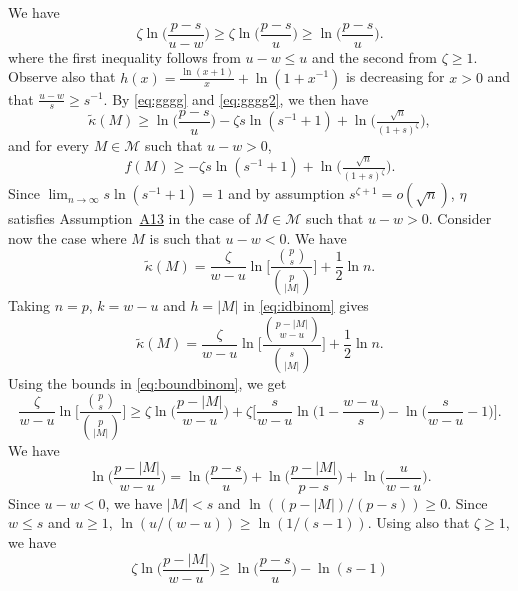 \documentclass[bj,authoryear]{imsart}
\theoremstyle{plain}
\begin{document}
We have
\begin{equation}\label{eq:gggg2}
\zeta\ln\bigg(\frac{p-s}{u-w}\bigg) \geq \zeta\ln\bigg(\frac{p-s}{u}\bigg) \geq \ln\bigg(\frac{p-s}{u}\bigg).\end{equation}
where the first inequality follows from $u-w\leq u$ and the second from $\zeta\geq 1$.
Observe also that $h(x)= \frac{\ln(x+1)}{x}+\ln(1+{x}^{-1})$ is decreasing for $x>0$ and that $\frac{u-w}{s} \geq s^{-1}$. By \eqref{eq:gggg} and \eqref{eq:gggg2}, we then have 
\begin{equation*}
        \tilde{\kappa}(M) \geq \ln\big(\frac{p-s}{u}\big)-\zeta s\ln(s^{-1}+1)+ \ln \big(\tfrac{\sqrt{n}}{(1+s)^{\zeta}}\big),
\end{equation*}
and for every $M\in\mathcal{M}$ such that $u-w>0$,
\begin{equation}\label{eq:lowerboundb1ebic2}
        f(M) \geq -\zeta s\ln(s^{-1}+1)+ \ln \big(\tfrac{\sqrt{n}}{(1+s)^{\zeta}}\big).
\end{equation}
Since $\lim_{n\to\infty}s\ln(s^{-1}+1)=1$ and by assumption $s^{\zeta+1}=o(\sqrt{n})$, $\eta$ satisfies Assumption~\hyperlink{lab:A13}{A13} in the case of $M\in\mathcal{M}$ such that $u-w>0$.
Consider now the case where $M$ is such that $u-w<0$. We have
     \begin{equation*}
        \tilde{\kappa}(M)=\frac{\zeta}{w-u}\ln\bigg[\frac{\binom{p}{s}}{\binom{p}{|M|}}\bigg]+ \frac{1}{2}\ln n.
    \end{equation*}
 Taking $n=p$, $k=w-u$ and $h=|M|$ in \eqref{eq:idbinom} gives
     \begin{equation}\label{eq:identitybinom2}
     \tilde{\kappa}(M)=\frac{\zeta}{w-u}\ln\bigg[\frac{\binom{p - |M|}{w-u}}{\binom{s}{|M|}}\bigg]+ \frac{1}{2}\ln n.
    \end{equation}
Using the bounds in \eqref{eq:boundbinom}, we get
\begin{equation}\label{eq:PVnk}
    \frac{\zeta}{w-u}\ln\bigg[\frac{\binom{p}{s}}{\binom{p}{|M|}}\bigg] \geq \zeta\ln\bigg(\frac{p-|M|}{w-u}\bigg)+\zeta\bigg[\frac{s}{w-u}\ln\bigg(1-\frac{w-u}{s}\bigg) -\ln\bigg(\frac{s}{w-u}-1\bigg) \bigg].
\end{equation}
We have
$$\ln\bigg(\frac{p-|M|}{w-u}\bigg)=\ln\bigg(\frac{p-s}{u}\bigg)+\ln\bigg(\frac{p-|M|}{p-s}\bigg)+\ln\bigg(\frac{u}{w-u}\bigg).$$
Since $u-w<0$, we have $|M|<s$ and $\ln((p-|M|)/(p-s))\geq 0$. Since $w\leq s$ and $u\geq 1$, $\ln(u/(w-u))\geq\ln(1/(s-1))$. Using also that $\zeta\geq 1$, we have
\begin{equation}\label{eq:feIH}
    \zeta\ln\bigg(\frac{p-|M|}{w-u}\bigg) \geq \ln\bigg(\frac{p-s}{u}\bigg) - \ln(s-1)
\end{equation}
\end{document}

_Work instructions_: From the records above, return each line where "also" occurs.

_Solution to this exercise_:
Observe also that $h(x)= \frac{\ln(x+1)}{x}+\ln(1+{x}^{-1})$ is decreasing for $x>0$ and that $\frac{u-w}{s} \geq s^{-1}$. By \eqref{eq:gggg} and \eqref{eq:gggg2}, we then have 
Since $u-w<0$, we have $|M|<s$ and $\ln((p-|M|)/(p-s))\geq 0$. Since $w\leq s$ and $u\geq 1$, $\ln(u/(w-u))\geq\ln(1/(s-1))$. Using also that $\zeta\geq 1$, we have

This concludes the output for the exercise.